Re: can't oom-kill zap the victim's memory?

From: Linus Torvalds
Date: Tue Oct 06 2015 - 04:49:26 EST


On Tue, Oct 6, 2015 at 8:55 AM, Eric W. Biederman <ebiederm@xxxxxxxxxxxx> wrote:
>
> Not to take away from your point about very small allocations. However
> assuming allocations larger than a page will always succeed is down
> right dangerous.

We've required retrying for *at least* order-1 allocations.

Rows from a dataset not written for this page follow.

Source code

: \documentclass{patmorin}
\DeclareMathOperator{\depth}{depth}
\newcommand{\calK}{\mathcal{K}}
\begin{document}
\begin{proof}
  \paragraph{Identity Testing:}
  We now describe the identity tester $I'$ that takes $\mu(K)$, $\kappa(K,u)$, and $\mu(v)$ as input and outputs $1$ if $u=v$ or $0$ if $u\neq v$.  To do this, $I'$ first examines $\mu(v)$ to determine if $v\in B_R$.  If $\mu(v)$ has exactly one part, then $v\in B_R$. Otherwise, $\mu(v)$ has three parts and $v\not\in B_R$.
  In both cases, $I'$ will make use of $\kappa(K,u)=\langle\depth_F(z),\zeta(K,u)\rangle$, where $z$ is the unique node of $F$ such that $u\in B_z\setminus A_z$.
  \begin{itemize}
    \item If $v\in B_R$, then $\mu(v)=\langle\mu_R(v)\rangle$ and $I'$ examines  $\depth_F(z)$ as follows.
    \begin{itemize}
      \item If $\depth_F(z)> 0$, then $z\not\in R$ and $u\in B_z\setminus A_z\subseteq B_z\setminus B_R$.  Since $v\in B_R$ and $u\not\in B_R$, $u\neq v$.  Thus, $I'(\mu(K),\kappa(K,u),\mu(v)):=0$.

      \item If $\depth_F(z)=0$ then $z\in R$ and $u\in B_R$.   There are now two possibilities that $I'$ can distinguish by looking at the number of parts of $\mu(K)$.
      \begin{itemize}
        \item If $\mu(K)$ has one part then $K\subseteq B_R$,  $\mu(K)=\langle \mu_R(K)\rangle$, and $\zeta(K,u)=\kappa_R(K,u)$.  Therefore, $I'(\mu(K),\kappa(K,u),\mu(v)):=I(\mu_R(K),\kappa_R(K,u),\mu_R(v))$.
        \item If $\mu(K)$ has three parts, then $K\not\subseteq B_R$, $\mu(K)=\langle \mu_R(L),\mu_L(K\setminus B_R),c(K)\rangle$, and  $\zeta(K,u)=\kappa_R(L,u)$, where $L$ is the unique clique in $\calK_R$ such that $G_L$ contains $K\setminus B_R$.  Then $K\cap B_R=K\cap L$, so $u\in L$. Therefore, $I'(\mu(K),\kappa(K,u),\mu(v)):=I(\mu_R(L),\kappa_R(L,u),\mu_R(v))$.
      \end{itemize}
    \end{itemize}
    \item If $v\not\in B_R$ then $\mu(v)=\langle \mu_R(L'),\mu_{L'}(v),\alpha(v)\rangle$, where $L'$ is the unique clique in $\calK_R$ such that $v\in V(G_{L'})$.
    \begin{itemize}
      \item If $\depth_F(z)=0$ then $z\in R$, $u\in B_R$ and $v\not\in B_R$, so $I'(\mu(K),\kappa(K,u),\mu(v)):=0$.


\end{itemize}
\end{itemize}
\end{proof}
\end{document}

Exactly
because things like fork() etc have wanted them, and:

- as you say, you can be unlucky even with reasonable amounts of free memory

- the page-out code is approximate and doesn't guarantee that you get
buddy coalescing

- just failing after a couple of loops has been known to result in
fork() and similar friends returning -EAGAIN and breaking user space.

Really. Stop this idiocy. We have gone through this before. It's a disaster.

The basic fact remains: kernel allocations are so important that
rather than fail, you should kill user space. Only kernel allocations
that *explicitly* know that they have fallback code should fail, and
they should just do the __GFP_NORETRY.

So the rule ends up being that we retry the memory freeing loop for
small allocations (where "small" is something like "order 2 or less")

So really. If you find some particular case that is painful because it
wants an order-1 or order-2 allocation, then you do this:

- do the allocation with GFP_NORETRY

- have a fallback that uses vmalloc or just is able to make the
buffer even smaller.

But by default we will continue to make small orders retry. As
mentioned, we have tried the alternatives. It doesn't work.